_Exercise details_. List all lines of the data containing the word "file".
++++ Data section
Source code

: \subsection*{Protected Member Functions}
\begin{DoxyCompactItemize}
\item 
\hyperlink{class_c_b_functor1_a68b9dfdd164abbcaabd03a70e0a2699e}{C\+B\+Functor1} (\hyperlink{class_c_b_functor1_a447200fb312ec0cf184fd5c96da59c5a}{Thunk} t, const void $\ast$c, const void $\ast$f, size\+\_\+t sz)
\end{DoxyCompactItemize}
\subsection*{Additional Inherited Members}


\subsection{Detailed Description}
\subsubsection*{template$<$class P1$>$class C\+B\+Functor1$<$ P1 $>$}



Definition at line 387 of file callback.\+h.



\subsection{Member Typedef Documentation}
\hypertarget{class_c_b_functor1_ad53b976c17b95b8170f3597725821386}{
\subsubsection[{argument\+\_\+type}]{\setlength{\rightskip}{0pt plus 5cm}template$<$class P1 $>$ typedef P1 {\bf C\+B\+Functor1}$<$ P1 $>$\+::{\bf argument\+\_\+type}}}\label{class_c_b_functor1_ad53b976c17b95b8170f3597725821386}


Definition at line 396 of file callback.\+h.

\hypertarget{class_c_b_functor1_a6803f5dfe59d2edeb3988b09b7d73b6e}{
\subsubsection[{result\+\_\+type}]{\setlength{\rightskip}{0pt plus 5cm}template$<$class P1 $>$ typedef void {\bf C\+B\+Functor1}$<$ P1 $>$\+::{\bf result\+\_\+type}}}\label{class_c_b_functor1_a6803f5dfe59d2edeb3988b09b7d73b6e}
++++++++
_Answer to this problem_.
Definition at line 387 of file callback.\+h.
Definition at line 396 of file callback.\+h.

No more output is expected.